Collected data
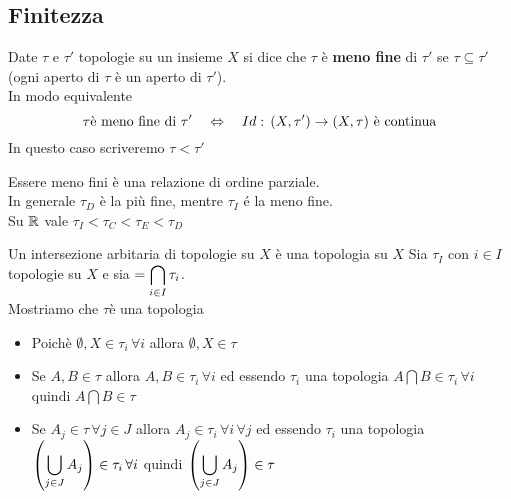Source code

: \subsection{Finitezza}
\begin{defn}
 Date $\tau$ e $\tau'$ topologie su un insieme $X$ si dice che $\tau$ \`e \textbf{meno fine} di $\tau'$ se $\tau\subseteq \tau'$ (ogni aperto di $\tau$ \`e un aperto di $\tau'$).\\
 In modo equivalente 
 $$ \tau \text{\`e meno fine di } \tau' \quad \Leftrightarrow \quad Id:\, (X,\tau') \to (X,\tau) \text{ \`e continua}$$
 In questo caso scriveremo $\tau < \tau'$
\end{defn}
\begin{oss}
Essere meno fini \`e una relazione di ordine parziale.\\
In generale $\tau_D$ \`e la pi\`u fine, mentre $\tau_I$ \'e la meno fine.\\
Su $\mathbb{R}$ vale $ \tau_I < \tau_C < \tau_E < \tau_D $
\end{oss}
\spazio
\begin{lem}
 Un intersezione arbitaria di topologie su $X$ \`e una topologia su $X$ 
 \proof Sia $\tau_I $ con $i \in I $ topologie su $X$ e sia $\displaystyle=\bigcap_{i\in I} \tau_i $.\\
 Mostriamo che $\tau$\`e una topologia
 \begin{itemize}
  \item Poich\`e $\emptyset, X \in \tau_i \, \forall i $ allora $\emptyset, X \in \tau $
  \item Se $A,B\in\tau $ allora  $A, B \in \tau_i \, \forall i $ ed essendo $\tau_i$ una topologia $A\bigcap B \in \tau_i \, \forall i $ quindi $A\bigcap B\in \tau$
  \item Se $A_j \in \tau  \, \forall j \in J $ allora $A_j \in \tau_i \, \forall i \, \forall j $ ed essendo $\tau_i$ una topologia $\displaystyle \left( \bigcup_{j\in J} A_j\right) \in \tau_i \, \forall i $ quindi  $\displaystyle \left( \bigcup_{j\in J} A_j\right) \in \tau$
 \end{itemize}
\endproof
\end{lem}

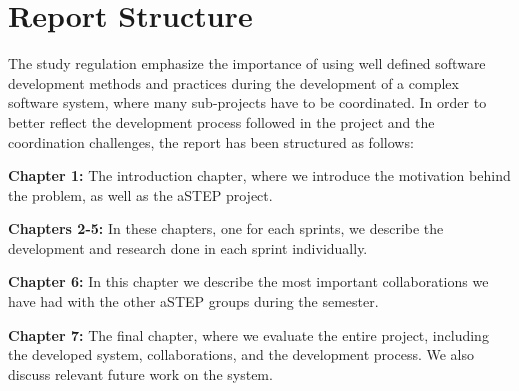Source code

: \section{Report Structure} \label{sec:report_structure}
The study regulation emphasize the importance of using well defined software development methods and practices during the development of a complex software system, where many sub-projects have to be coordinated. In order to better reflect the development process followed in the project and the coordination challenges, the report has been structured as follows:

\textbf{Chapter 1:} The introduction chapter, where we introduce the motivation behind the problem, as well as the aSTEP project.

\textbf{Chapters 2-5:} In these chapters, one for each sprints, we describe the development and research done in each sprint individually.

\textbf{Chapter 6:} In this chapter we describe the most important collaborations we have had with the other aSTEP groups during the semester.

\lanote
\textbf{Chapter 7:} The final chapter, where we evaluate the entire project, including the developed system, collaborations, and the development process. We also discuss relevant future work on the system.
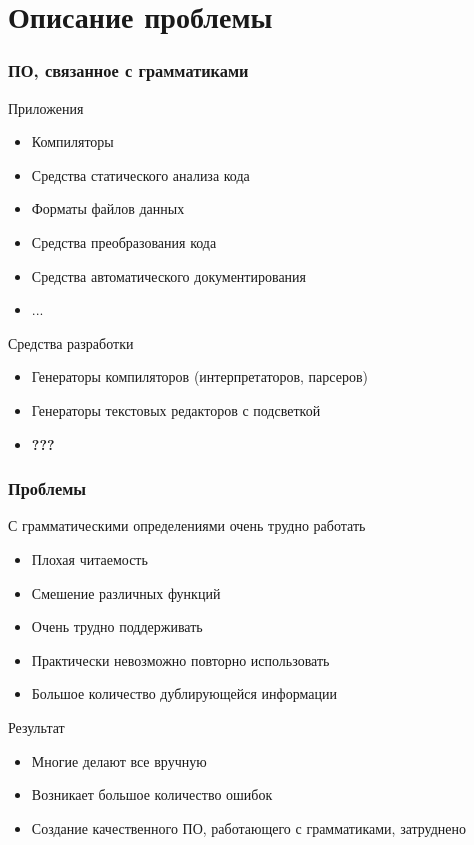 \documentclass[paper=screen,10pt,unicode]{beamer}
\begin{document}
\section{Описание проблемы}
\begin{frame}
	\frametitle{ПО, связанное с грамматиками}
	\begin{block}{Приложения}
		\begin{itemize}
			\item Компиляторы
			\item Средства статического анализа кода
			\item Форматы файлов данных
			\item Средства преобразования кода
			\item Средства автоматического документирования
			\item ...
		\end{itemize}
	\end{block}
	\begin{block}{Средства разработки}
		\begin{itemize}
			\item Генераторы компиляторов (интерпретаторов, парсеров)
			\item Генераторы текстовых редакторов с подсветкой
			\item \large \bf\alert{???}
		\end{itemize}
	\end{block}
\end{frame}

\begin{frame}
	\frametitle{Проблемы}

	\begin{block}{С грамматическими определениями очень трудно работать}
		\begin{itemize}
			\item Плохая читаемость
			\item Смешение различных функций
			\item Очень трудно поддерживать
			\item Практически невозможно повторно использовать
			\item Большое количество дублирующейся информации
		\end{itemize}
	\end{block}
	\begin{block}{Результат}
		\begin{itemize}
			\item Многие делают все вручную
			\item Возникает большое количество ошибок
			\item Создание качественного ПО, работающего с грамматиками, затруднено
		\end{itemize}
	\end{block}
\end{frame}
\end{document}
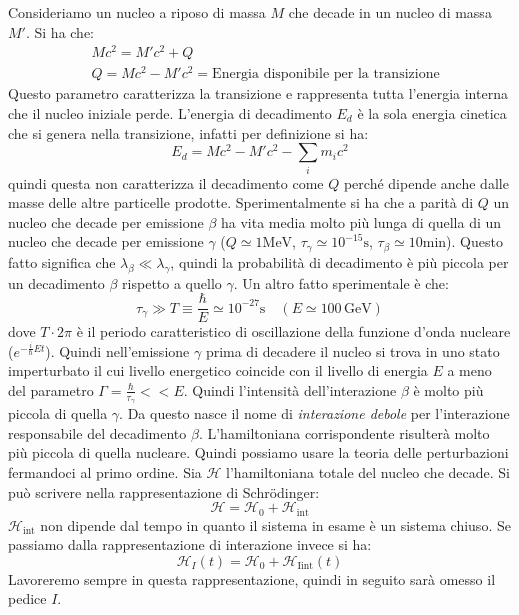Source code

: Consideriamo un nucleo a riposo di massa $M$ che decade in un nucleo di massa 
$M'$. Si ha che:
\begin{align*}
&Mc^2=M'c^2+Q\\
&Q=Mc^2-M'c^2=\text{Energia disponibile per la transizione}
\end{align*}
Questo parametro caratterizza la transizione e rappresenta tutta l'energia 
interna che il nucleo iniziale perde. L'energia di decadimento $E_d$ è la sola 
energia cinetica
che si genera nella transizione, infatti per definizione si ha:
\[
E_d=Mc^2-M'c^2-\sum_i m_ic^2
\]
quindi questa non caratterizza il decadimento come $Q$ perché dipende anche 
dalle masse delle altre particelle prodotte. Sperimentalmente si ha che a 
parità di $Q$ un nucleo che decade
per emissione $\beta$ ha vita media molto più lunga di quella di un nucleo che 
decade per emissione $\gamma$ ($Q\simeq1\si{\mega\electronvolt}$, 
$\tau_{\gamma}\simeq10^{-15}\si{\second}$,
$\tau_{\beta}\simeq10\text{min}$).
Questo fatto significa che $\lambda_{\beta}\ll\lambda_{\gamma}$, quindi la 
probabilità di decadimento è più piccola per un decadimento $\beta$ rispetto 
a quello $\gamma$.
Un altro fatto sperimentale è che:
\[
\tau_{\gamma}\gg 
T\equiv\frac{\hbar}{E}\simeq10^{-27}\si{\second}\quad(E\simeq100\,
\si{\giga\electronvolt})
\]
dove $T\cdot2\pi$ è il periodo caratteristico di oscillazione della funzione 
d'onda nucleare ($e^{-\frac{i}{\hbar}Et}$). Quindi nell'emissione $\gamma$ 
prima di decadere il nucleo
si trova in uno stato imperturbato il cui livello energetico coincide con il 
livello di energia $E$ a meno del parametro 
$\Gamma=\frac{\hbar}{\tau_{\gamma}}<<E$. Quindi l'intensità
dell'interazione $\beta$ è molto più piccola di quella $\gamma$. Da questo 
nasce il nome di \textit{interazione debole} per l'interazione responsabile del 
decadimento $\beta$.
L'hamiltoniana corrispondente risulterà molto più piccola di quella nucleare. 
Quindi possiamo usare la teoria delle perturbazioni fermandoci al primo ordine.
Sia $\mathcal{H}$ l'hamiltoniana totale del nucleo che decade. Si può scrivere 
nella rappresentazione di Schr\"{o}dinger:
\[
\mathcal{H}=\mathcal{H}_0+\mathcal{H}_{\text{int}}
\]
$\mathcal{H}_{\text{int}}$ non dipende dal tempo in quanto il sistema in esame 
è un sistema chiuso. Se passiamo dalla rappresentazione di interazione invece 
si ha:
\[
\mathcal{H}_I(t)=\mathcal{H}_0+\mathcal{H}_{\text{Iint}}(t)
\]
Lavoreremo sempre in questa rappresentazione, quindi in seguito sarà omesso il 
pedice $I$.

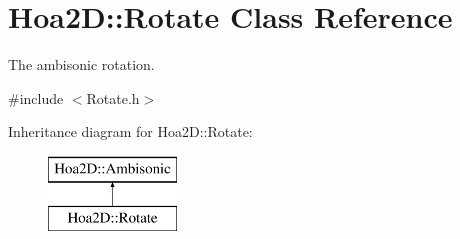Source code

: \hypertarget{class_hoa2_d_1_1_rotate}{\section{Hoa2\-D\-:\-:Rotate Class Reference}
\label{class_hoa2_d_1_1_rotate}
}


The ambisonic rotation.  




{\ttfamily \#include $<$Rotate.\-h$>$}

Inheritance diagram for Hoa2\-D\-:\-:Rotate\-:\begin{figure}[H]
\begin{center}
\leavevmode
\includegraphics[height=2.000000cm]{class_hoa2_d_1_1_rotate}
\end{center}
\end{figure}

» **About this exercise**:
Repeat the records in full, exactly as they appear, without the pictures.

» **Output for this task**:
Source code

: \subsection{Finitezza}
\begin{defn}
 Date $\tau$ e $\tau'$ topologie su un insieme $X$ si dice che $\tau$ \`e \textbf{meno fine} di $\tau'$ se $\tau\subseteq \tau'$ (ogni aperto di $\tau$ \`e un aperto di $\tau'$).\\
 In modo equivalente 
 $$ \tau \text{\`e meno fine di } \tau' \quad \Leftrightarrow \quad Id:\, (X,\tau') \to (X,\tau) \text{ \`e continua}$$
 In questo caso scriveremo $\tau < \tau'$
\end{defn}
\begin{oss}
Essere meno fini \`e una relazione di ordine parziale.\\
In generale $\tau_D$ \`e la pi\`u fine, mentre $\tau_I$ \'e la meno fine.\\
Su $\mathbb{R}$ vale $ \tau_I < \tau_C < \tau_E < \tau_D $
\end{oss}
\spazio
\begin{lem}
 Un intersezione arbitaria di topologie su $X$ \`e una topologia su $X$ 
 \proof Sia $\tau_I $ con $i \in I $ topologie su $X$ e sia $\displaystyle=\bigcap_{i\in I} \tau_i $.\\
 Mostriamo che $\tau$\`e una topologia
 \begin{itemize}
  \item Poich\`e $\emptyset, X \in \tau_i \, \forall i $ allora $\emptyset, X \in \tau $
  \item Se $A,B\in\tau $ allora  $A, B \in \tau_i \, \forall i $ ed essendo $\tau_i$ una topologia $A\bigcap B \in \tau_i \, \forall i $ quindi $A\bigcap B\in \tau$
  \item Se $A_j \in \tau  \, \forall j \in J $ allora $A_j \in \tau_i \, \forall i \, \forall j $ ed essendo $\tau_i$ una topologia $\displaystyle \left( \bigcup_{j\in J} A_j\right) \in \tau_i \, \forall i $ quindi  $\displaystyle \left( \bigcup_{j\in J} A_j\right) \in \tau$
 \end{itemize}
\endproof
\end{lem}

Source code

: \section{Report Structure} \label{sec:report_structure}
The study regulation emphasize the importance of using well defined software development methods and practices during the development of a complex software system, where many sub-projects have to be coordinated. In order to better reflect the development process followed in the project and the coordination challenges, the report has been structured as follows:

\textbf{Chapter 1:} The introduction chapter, where we introduce the motivation behind the problem, as well as the aSTEP project.

\textbf{Chapters 2-5:} In these chapters, one for each sprints, we describe the development and research done in each sprint individually.

\textbf{Chapter 6:} In this chapter we describe the most important collaborations we have had with the other aSTEP groups during the semester.

\lanote
\textbf{Chapter 7:} The final chapter, where we evaluate the entire project, including the developed system, collaborations, and the development process. We also discuss relevant future work on the system.
 \documentclass[paper=screen,10pt,unicode]{beamer}
\begin{document}
\section{Описание проблемы}
\begin{frame}
	\frametitle{ПО, связанное с грамматиками}
	\begin{block}{Приложения}
		\begin{itemize}
			\item Компиляторы
			\item Средства статического анализа кода
			\item Форматы файлов данных
			\item Средства преобразования кода
			\item Средства автоматического документирования
			\item ...
		\end{itemize}
	\end{block}
	\begin{block}{Средства разработки}
		\begin{itemize}
			\item Генераторы компиляторов (интерпретаторов, парсеров)
			\item Генераторы текстовых редакторов с подсветкой
			\item \large \bf\alert{???}
		\end{itemize}
	\end{block}
\end{frame}

\begin{frame}
	\frametitle{Проблемы}

	\begin{block}{С грамматическими определениями очень трудно работать}
		\begin{itemize}
			\item Плохая читаемость
			\item Смешение различных функций
			\item Очень трудно поддерживать
			\item Практически невозможно повторно использовать
			\item Большое количество дублирующейся информации
		\end{itemize}
	\end{block}
	\begin{block}{Результат}
		\begin{itemize}
			\item Многие делают все вручную
			\item Возникает большое количество ошибок
			\item Создание качественного ПО, работающего с грамматиками, затруднено
		\end{itemize}
	\end{block}
\end{frame}
\end{document}
Source code

: Consideriamo un nucleo a riposo di massa $M$ che decade in un nucleo di massa 
$M'$. Si ha che:
\begin{align*}
&Mc^2=M'c^2+Q\\
&Q=Mc^2-M'c^2=\text{Energia disponibile per la transizione}
\end{align*}
Questo parametro caratterizza la transizione e rappresenta tutta l'energia 
interna che il nucleo iniziale perde. L'energia di decadimento $E_d$ è la sola 
energia cinetica
che si genera nella transizione, infatti per definizione si ha:
\[
E_d=Mc^2-M'c^2-\sum_i m_ic^2
\]
quindi questa non caratterizza il decadimento come $Q$ perché dipende anche 
dalle masse delle altre particelle prodotte. Sperimentalmente si ha che a 
parità di $Q$ un nucleo che decade
per emissione $\beta$ ha vita media molto più lunga di quella di un nucleo che 
decade per emissione $\gamma$ ($Q\simeq1\si{\mega\electronvolt}$, 
$\tau_{\gamma}\simeq10^{-15}\si{\second}$,
$\tau_{\beta}\simeq10\text{min}$).
Questo fatto significa che $\lambda_{\beta}\ll\lambda_{\gamma}$, quindi la 
probabilità di decadimento è più piccola per un decadimento $\beta$ rispetto 
a quello $\gamma$.
Un altro fatto sperimentale è che:
\[
\tau_{\gamma}\gg 
T\equiv\frac{\hbar}{E}\simeq10^{-27}\si{\second}\quad(E\simeq100\,
\si{\giga\electronvolt})
\]
dove $T\cdot2\pi$ è il periodo caratteristico di oscillazione della funzione 
d'onda nucleare ($e^{-\frac{i}{\hbar}Et}$). Quindi nell'emissione $\gamma$ 
prima di decadere il nucleo
si trova in uno stato imperturbato il cui livello energetico coincide con il 
livello di energia $E$ a meno del parametro 
$\Gamma=\frac{\hbar}{\tau_{\gamma}}<<E$. Quindi l'intensità
dell'interazione $\beta$ è molto più piccola di quella $\gamma$. Da questo 
nasce il nome di \textit{interazione debole} per l'interazione responsabile del 
decadimento $\beta$.
L'hamiltoniana corrispondente risulterà molto più piccola di quella nucleare. 
Quindi possiamo usare la teoria delle perturbazioni fermandoci al primo ordine.
Sia $\mathcal{H}$ l'hamiltoniana totale del nucleo che decade. Si può scrivere 
nella rappresentazione di Schr\"{o}dinger:
\[
\mathcal{H}=\mathcal{H}_0+\mathcal{H}_{\text{int}}
\]
$\mathcal{H}_{\text{int}}$ non dipende dal tempo in quanto il sistema in esame 
è un sistema chiuso. Se passiamo dalla rappresentazione di interazione invece 
si ha:
\[
\mathcal{H}_I(t)=\mathcal{H}_0+\mathcal{H}_{\text{Iint}}(t)
\]
Lavoreremo sempre in questa rappresentazione, quindi in seguito sarà omesso il 
pedice $I$.

Source code

: \hypertarget{class_hoa2_d_1_1_rotate}{\section{Hoa2\-D\-:\-:Rotate Class Reference}
\label{class_hoa2_d_1_1_rotate}
}


The ambisonic rotation.  




{\ttfamily \#include $<$Rotate.\-h$>$}

Inheritance diagram for Hoa2\-D\-:\-:Rotate\-:\begin{figure}[H]
\begin{center}
\leavevmode
\includegraphics[height=2.000000cm]{class_hoa2_d_1_1_rotate}
\end{center}
\end{figure}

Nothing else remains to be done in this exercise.